So, SSDs are fast at writing, but only when their free space is neatly trimmed. The only component in your software stack that knows which parts of your SSD should be trimmed, is your file system. That is why there is a file system option in ext4 (my current file system of choice), called “discard”. When this option is active, space that is freed up in the file system is reported to the SSD immediately, and then the SSD does the trimming right away. This will make the next write to that part of the SSD as fast as expected. Obviously, trimming takes time – but how much time exactly? I wanted to find out, and did the following: I measured the time to unpack and then delete the kernel sources (36706 files amounting to 493 MB, which is what I call a big bunch of small files). I did it three times with and three times without the “discard” option, and then took the average of those three tries:

Without “discard” option:

  • Unpack: 1.21s
  • Sync: 1.66s (= 172 MB/s)
  • Delete: 0.47s
  • Sync: 0.17s

With “discard” option:

  • Unpack: 1.18s
  • Sync: 1.62s (= 176 MB/s)
  • Delete: 0.48s
  • Sync: 40.41s

So, with “discard” on, deleting a big bunch of small files is 64 times slower on my SSD. For those ~40 seconds any I/O is really slow, so that’s pretty much the time when you get a fresh cup of coffee, or waste time watching the mass storage activity LED.

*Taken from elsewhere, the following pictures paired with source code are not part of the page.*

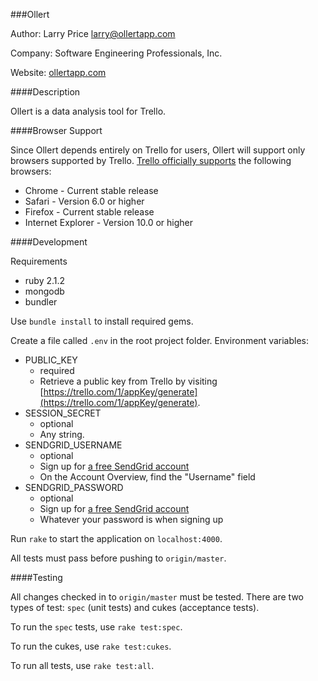 ###Ollert

Author: Larry Price <larry@ollertapp.com>

Company: Software Engineering Professionals, Inc.

Website: [ollertapp.com](https://ollertapp.com)

####Description

Ollert is a data analysis tool for Trello.

####Browser Support

Since Ollert depends entirely on Trello for users, Ollert will support only browsers supported by Trello. [Trello officially supports](//help.trello.com/customer/portal/articles/940690) the following browsers:

* Chrome - Current stable release
* Safari - Version 6.0 or higher
* Firefox - Current stable release
* Internet Explorer - Version 10.0 or higher

####Development

Requirements

* ruby 2.1.2
* mongodb
* bundler

Use `bundle install` to install required gems.

Create a file called `.env` in the root project folder. Environment variables:

* PUBLIC_KEY
    * required
    * Retrieve a public key from Trello by visiting [https://trello.com/1/appKey/generate](https://trello.com/1/appKey/generate).
* SESSION_SECRET
    * optional
    * Any string.
* SENDGRID_USERNAME
    * optional
    * Sign up for [a free SendGrid account](https://sendgrid.com/user/signup)
    * On the Account Overview, find the "Username" field
* SENDGRID_PASSWORD
    * optional
    * Sign up for [a free SendGrid account](https://sendgrid.com/user/signup)
    * Whatever your password is when signing up

Run `rake` to start the application on `localhost:4000`.

All tests must pass before pushing to `origin/master`.

####Testing

All changes checked in to `origin/master` must be tested. There are two types of test: `spec` (unit tests) and cukes (acceptance tests).

To run the `spec` tests, use `rake test:spec`.

To run the cukes, use `rake test:cukes`.

To run all tests, use `rake test:all`.
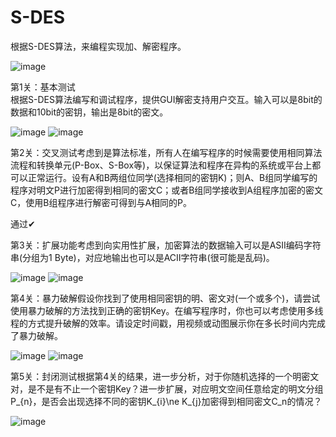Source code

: # S-DES
根据S-DES算法，来编程实现加、解密程序。

![image](https://github.com/onlydev1ce3/S-DES/assets/145557897/cac49b40-c998-4c7e-a05b-6916afdaa74f)


第1关：基本测试       
根据S-DES算法编写和调试程序，提供GUI解密支持用户交互。输入可以是8bit的数据和10bit的密钥，输出是8bit的密文。 

![image](https://github.com/onlydev1ce3/S-DES/assets/145557897/dd622aa2-6ff1-42b7-b286-5daddb5e55cc)
![image](https://github.com/onlydev1ce3/S-DES/assets/145557897/5506c6b0-e753-4c48-9709-00758e5dbc83)

第2关：交叉测试考虑到是算法标准，所有人在编写程序的时候需要使用相同算法流程和转换单元(P-Box、S-Box等)，以保证算法和程序在异构的系统或平台上都可以正常运行。设有A和B两组位同学(选择相同的密钥K)；则A、B组同学编写的程序对明文P进行加密得到相同的密文C；或者B组同学接收到A组程序加密的密文C，使用B组程序进行解密可得到与A相同的P。

通过✔

第3关：扩展功能考虑到向实用性扩展，加密算法的数据输入可以是ASII编码字符串(分组为1 Byte)，对应地输出也可以是ACII字符串(很可能是乱码)。

![image](https://github.com/onlydev1ce3/S-DES/assets/145557897/25a9e60a-eb10-4879-998d-227114510f05)
![image](https://github.com/onlydev1ce3/S-DES/assets/145557897/cb8d8274-57dd-47e7-8f90-7a2366c3a085)



第4关：暴力破解假设你找到了使用相同密钥的明、密文对(一个或多个)，请尝试使用暴力破解的方法找到正确的密钥Key。在编写程序时，你也可以考虑使用多线程的方式提升破解的效率。请设定时间戳，用视频或动图展示你在多长时间内完成了暴力破解。

![image](https://github.com/onlydev1ce3/S-DES/assets/145557897/5bb957a4-8dd5-439a-bd1d-2f66f990b57e)
![image](https://github.com/onlydev1ce3/S-DES/assets/145557897/c98e0b02-aa88-4206-a7bc-17e75fd8fb62)

第5关：封闭测试根据第4关的结果，进一步分析，对于你随机选择的一个明密文对，是不是有不止一个密钥Key？进一步扩展，对应明文空间任意给定的明文分组P_{n}，是否会出现选择不同的密钥K_{i}\ne K_{j}加密得到相同密文C_n的情况？

![image](https://github.com/onlydev1ce3/S-DES/assets/145557897/dac618ce-c327-4fee-b1ac-49935de481c7)


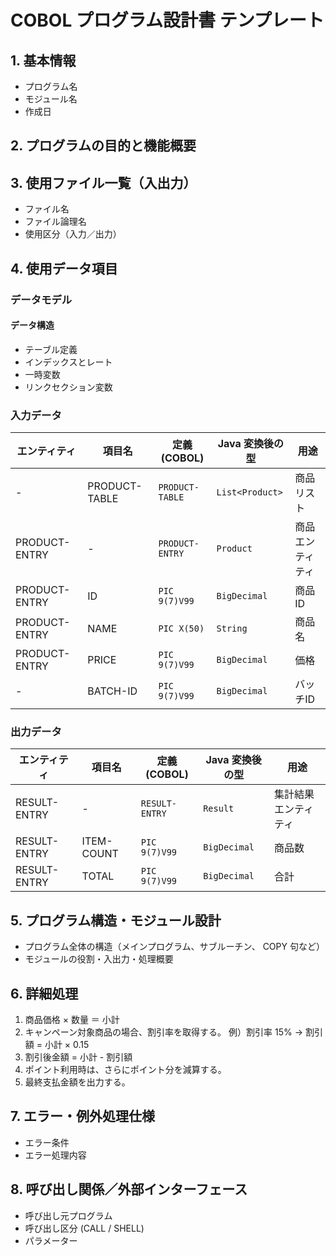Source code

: # COBOL プログラム設計書 テンプレート

## 1. 基本情報

- プログラム名
- モジュール名
- 作成日

## 2. プログラムの目的と機能概要

## 3. 使用ファイル一覧（入出力）

- ファイル名
- ファイル論理名
- 使用区分（入力／出力）

## 4. 使用データ項目

### データモデル

#### データ構造

- テーブル定義
- インデックスとレート
- 一時変数
- リンクセクション変数

### 入力データ

| エンティティ  |    項目名     |  定義 (COBOL)   | Java 変換後の型 |       用途       |
| ------------- | ------------- | --------------- | --------------- | ---------------- |
| -             | PRODUCT-TABLE | `PRODUCT-TABLE` | `List<Product>` | 商品リスト       |
| PRODUCT-ENTRY | -             | `PRODUCT-ENTRY` | `Product`       | 商品エンティティ |
| PRODUCT-ENTRY | ID            | `PIC 9(7)V99`   | `BigDecimal`    | 商品ID           |
| PRODUCT-ENTRY | NAME          | `PIC X(50)`     | `String`        | 商品名           |
| PRODUCT-ENTRY | PRICE         | `PIC 9(7)V99`   | `BigDecimal`    | 価格             |
| -             | BATCH-ID      | `PIC 9(7)V99`   | `BigDecimal`    | バッチID         |

### 出力データ

| エンティティ |   項目名   |  定義 (COBOL)  | Java 変換後の型 |         用途         |
| ------------ | ---------- | -------------- | --------------- | -------------------- |
| RESULT-ENTRY | -          | `RESULT-ENTRY` | `Result`        | 集計結果エンティティ |
| RESULT-ENTRY | ITEM-COUNT | `PIC 9(7)V99`  | `BigDecimal`    | 商品数               |
| RESULT-ENTRY | TOTAL      | `PIC 9(7)V99`  | `BigDecimal`    | 合計                 |

## 5. プログラム構造・モジュール設計

- プログラム全体の構造（メインプログラム、サブルーチン、 COPY 句など）
- モジュールの役割・入出力・処理概要

## 6. 詳細処理

1. 商品価格 × 数量 ＝ 小計
1. キャンペーン対象商品の場合、割引率を取得する。
   例）割引率 15% → 割引額 = 小計 × 0.15
1. 割引後金額 = 小計 - 割引額
1. ポイント利用時は、さらにポイント分を減算する。
1. 最終支払金額を出力する。

## 7. エラー・例外処理仕様

- エラー条件
- エラー処理内容

## 8. 呼び出し関係／外部インターフェース

- 呼び出し元プログラム
- 呼び出し区分 (CALL / SHELL)
- パラメーター
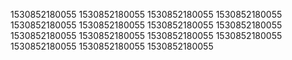 1530852180055
1530852180055
1530852180055
1530852180055
1530852180055
1530852180055
1530852180055
1530852180055
1530852180055
1530852180055
1530852180055
1530852180055
1530852180055
1530852180055
1530852180055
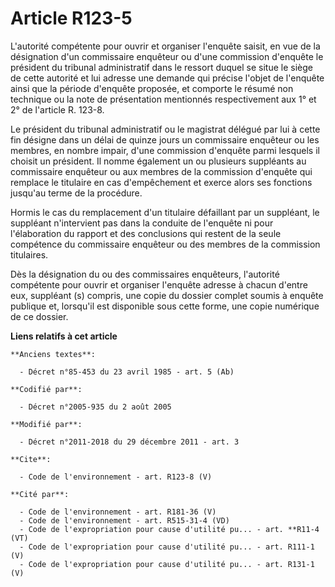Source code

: # Article R123-5

L'autorité compétente pour ouvrir et organiser l'enquête saisit, en vue de la désignation d'un commissaire enquêteur ou d'une
commission d'enquête le président du tribunal administratif dans le ressort duquel se situe le siège de cette autorité et lui
adresse une demande qui précise l'objet de l'enquête ainsi que la période d'enquête proposée, et comporte le résumé non
technique ou la note de présentation mentionnés respectivement aux 1° et 2° de l'article R. 123-8.

Le président du tribunal administratif ou le magistrat délégué par lui à cette fin désigne dans un délai de quinze jours un
commissaire enquêteur ou les membres, en nombre impair, d'une commission d'enquête parmi lesquels il choisit un président. Il
nomme également un ou plusieurs suppléants au commissaire enquêteur ou aux membres de la commission d'enquête qui remplace le
titulaire en cas d'empêchement et exerce alors ses fonctions jusqu'au terme de la procédure.

Hormis le cas du remplacement d'un titulaire défaillant par un suppléant, le suppléant n'intervient pas dans la conduite de
l'enquête ni pour l'élaboration du rapport et des conclusions qui restent de la seule compétence du commissaire enquêteur ou
des membres de la commission titulaires.

Dès la désignation du ou des commissaires enquêteurs, l'autorité compétente pour ouvrir et organiser l'enquête adresse à
chacun d'entre eux, suppléant (s) compris, une copie du dossier complet soumis à enquête publique et, lorsqu'il est
disponible sous cette forme, une copie numérique de ce dossier.

**Liens relatifs à cet article**

	**Anciens textes**:

	  - Décret n°85-453 du 23 avril 1985 - art. 5 (Ab)

	**Codifié par**:

	  - Décret n°2005-935 du 2 août 2005

	**Modifié par**:

	  - Décret n°2011-2018 du 29 décembre 2011 - art. 3

	**Cite**:

	  - Code de l'environnement - art. R123-8 (V)

	**Cité par**:

	  - Code de l'environnement - art. R181-36 (V)
	  - Code de l'environnement - art. R515-31-4 (VD)
	  - Code de l'expropriation pour cause d'utilité pu... - art. **R11-4 (VT)
	  - Code de l'expropriation pour cause d'utilité pu... - art. R111-1 (V)
	  - Code de l'expropriation pour cause d'utilité pu... - art. R131-1 (V)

Don’t enable the “discard” option if you have a similar SSD. A much better way to keep your free space neatly trimmed for good write speeds is, to trigger a complete walk over the file system’s free space, and tell the SSD to trim that all at once. And of course you would do that at times when you don’t actually want to use the system (e.g. in a nightly cron job, or with a script that gets launched during system shutdown). This can be done with the ‘fstrim’ command (that comes with util-linux), which takes around six minutes for my currently 60% filled 95 GB file system.

Update (2011-07-08): I forgot some details that may be interesting:

  • Kernel version:
  • SSD firmware version: 1.32
  • CPU: AMD Phenom II X4 965